Exercise description
Please reproduce every entry, keeping each one exact.

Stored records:
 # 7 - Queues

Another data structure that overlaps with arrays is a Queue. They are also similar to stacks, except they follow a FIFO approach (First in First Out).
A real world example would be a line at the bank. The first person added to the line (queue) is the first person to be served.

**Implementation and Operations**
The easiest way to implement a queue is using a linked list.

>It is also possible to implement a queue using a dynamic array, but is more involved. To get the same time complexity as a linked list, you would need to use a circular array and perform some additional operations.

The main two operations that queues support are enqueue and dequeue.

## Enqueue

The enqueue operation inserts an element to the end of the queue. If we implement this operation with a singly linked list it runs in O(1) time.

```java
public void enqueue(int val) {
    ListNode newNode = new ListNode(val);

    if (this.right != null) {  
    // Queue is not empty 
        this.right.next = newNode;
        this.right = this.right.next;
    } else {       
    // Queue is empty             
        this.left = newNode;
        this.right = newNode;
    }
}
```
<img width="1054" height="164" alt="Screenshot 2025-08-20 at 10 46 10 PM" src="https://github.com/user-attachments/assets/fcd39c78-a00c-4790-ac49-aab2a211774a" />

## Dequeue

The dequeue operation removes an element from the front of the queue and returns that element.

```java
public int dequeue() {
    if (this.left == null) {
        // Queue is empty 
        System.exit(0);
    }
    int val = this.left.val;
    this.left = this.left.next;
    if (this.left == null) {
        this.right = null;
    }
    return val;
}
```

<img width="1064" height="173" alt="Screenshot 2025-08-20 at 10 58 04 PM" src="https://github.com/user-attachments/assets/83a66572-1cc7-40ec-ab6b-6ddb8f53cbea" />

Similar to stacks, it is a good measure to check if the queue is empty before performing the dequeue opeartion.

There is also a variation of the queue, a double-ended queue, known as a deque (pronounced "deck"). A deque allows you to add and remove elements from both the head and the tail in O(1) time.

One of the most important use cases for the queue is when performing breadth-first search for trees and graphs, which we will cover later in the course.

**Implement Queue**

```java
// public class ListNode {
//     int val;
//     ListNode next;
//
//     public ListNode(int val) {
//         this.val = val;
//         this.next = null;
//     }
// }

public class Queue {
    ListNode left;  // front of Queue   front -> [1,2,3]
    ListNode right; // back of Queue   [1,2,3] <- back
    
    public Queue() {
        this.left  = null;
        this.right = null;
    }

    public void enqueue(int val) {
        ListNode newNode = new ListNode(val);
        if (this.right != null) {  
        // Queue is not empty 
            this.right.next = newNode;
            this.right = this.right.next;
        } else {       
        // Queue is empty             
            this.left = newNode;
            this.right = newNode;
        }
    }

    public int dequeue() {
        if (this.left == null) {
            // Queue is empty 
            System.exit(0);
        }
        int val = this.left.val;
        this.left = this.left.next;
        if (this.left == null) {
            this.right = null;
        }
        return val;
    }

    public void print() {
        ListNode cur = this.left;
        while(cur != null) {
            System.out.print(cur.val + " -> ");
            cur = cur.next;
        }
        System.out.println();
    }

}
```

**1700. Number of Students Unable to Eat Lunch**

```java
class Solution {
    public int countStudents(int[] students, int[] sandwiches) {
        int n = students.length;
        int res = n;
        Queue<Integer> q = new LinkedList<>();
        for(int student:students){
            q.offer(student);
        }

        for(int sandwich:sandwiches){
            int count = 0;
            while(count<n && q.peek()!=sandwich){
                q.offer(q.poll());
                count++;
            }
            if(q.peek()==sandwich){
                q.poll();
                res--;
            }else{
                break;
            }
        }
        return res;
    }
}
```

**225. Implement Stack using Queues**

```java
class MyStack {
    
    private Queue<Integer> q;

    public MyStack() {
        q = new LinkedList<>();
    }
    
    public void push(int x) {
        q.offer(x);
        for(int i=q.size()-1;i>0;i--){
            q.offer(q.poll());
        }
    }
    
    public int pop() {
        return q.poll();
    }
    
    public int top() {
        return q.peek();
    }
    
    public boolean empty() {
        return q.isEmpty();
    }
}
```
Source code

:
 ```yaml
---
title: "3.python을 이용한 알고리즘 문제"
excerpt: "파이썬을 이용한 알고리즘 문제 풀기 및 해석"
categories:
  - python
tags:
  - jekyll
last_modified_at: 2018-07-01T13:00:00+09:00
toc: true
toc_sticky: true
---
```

Final answer
 # 7 - Queues

Another data structure that overlaps with arrays is a Queue. They are also similar to stacks, except they follow a FIFO approach (First in First Out).
A real world example would be a line at the bank. The first person added to the line (queue) is the first person to be served.

**Implementation and Operations**
The easiest way to implement a queue is using a linked list.

>It is also possible to implement a queue using a dynamic array, but is more involved. To get the same time complexity as a linked list, you would need to use a circular array and perform some additional operations.

The main two operations that queues support are enqueue and dequeue.

## Enqueue

The enqueue operation inserts an element to the end of the queue. If we implement this operation with a singly linked list it runs in O(1) time.

```java
public void enqueue(int val) {
    ListNode newNode = new ListNode(val);

    if (this.right != null) {  
    // Queue is not empty 
        this.right.next = newNode;
        this.right = this.right.next;
    } else {       
    // Queue is empty             
        this.left = newNode;
        this.right = newNode;
    }
}
```
<img width="1054" height="164" alt="Screenshot 2025-08-20 at 10 46 10 PM" src="https://github.com/user-attachments/assets/fcd39c78-a00c-4790-ac49-aab2a211774a" />

## Dequeue

The dequeue operation removes an element from the front of the queue and returns that element.

```java
public int dequeue() {
    if (this.left == null) {
        // Queue is empty 
        System.exit(0);
    }
    int val = this.left.val;
    this.left = this.left.next;
    if (this.left == null) {
        this.right = null;
    }
    return val;
}
```

<img width="1064" height="173" alt="Screenshot 2025-08-20 at 10 58 04 PM" src="https://github.com/user-attachments/assets/83a66572-1cc7-40ec-ab6b-6ddb8f53cbea" />

Similar to stacks, it is a good measure to check if the queue is empty before performing the dequeue opeartion.

There is also a variation of the queue, a double-ended queue, known as a deque (pronounced "deck"). A deque allows you to add and remove elements from both the head and the tail in O(1) time.

One of the most important use cases for the queue is when performing breadth-first search for trees and graphs, which we will cover later in the course.

**Implement Queue**

```java
// public class ListNode {
//     int val;
//     ListNode next;
//
//     public ListNode(int val) {
//         this.val = val;
//         this.next = null;
//     }
// }

public class Queue {
    ListNode left;  // front of Queue   front -> [1,2,3]
    ListNode right; // back of Queue   [1,2,3] <- back
    
    public Queue() {
        this.left  = null;
        this.right = null;
    }

    public void enqueue(int val) {
        ListNode newNode = new ListNode(val);
        if (this.right != null) {  
        // Queue is not empty 
            this.right.next = newNode;
            this.right = this.right.next;
        } else {       
        // Queue is empty             
            this.left = newNode;
            this.right = newNode;
        }
    }

    public int dequeue() {
        if (this.left == null) {
            // Queue is empty 
            System.exit(0);
        }
        int val = this.left.val;
        this.left = this.left.next;
        if (this.left == null) {
            this.right = null;
        }
        return val;
    }

    public void print() {
        ListNode cur = this.left;
        while(cur != null) {
            System.out.print(cur.val + " -> ");
            cur = cur.next;
        }
        System.out.println();
    }

}
```

**1700. Number of Students Unable to Eat Lunch**

```java
class Solution {
    public int countStudents(int[] students, int[] sandwiches) {
        int n = students.length;
        int res = n;
        Queue<Integer> q = new LinkedList<>();
        for(int student:students){
            q.offer(student);
        }

        for(int sandwich:sandwiches){
            int count = 0;
            while(count<n && q.peek()!=sandwich){
                q.offer(q.poll());
                count++;
            }
            if(q.peek()==sandwich){
                q.poll();
                res--;
            }else{
                break;
            }
        }
        return res;
    }
}
```

**225. Implement Stack using Queues**

```java
class MyStack {
    
    private Queue<Integer> q;

    public MyStack() {
        q = new LinkedList<>();
    }
    
    public void push(int x) {
        q.offer(x);
        for(int i=q.size()-1;i>0;i--){
            q.offer(q.poll());
        }
    }
    
    public int pop() {
        return q.poll();
    }
    
    public int top() {
        return q.peek();
    }
    
    public boolean empty() {
        return q.isEmpty();
    }
}
```
Source code

:
 ```yaml
---
title: "3.python을 이용한 알고리즘 문제"
excerpt: "파이썬을 이용한 알고리즘 문제 풀기 및 해석"
categories:
  - python
tags:
  - jekyll
last_modified_at: 2018-07-01T13:00:00+09:00
toc: true
toc_sticky: true
---
```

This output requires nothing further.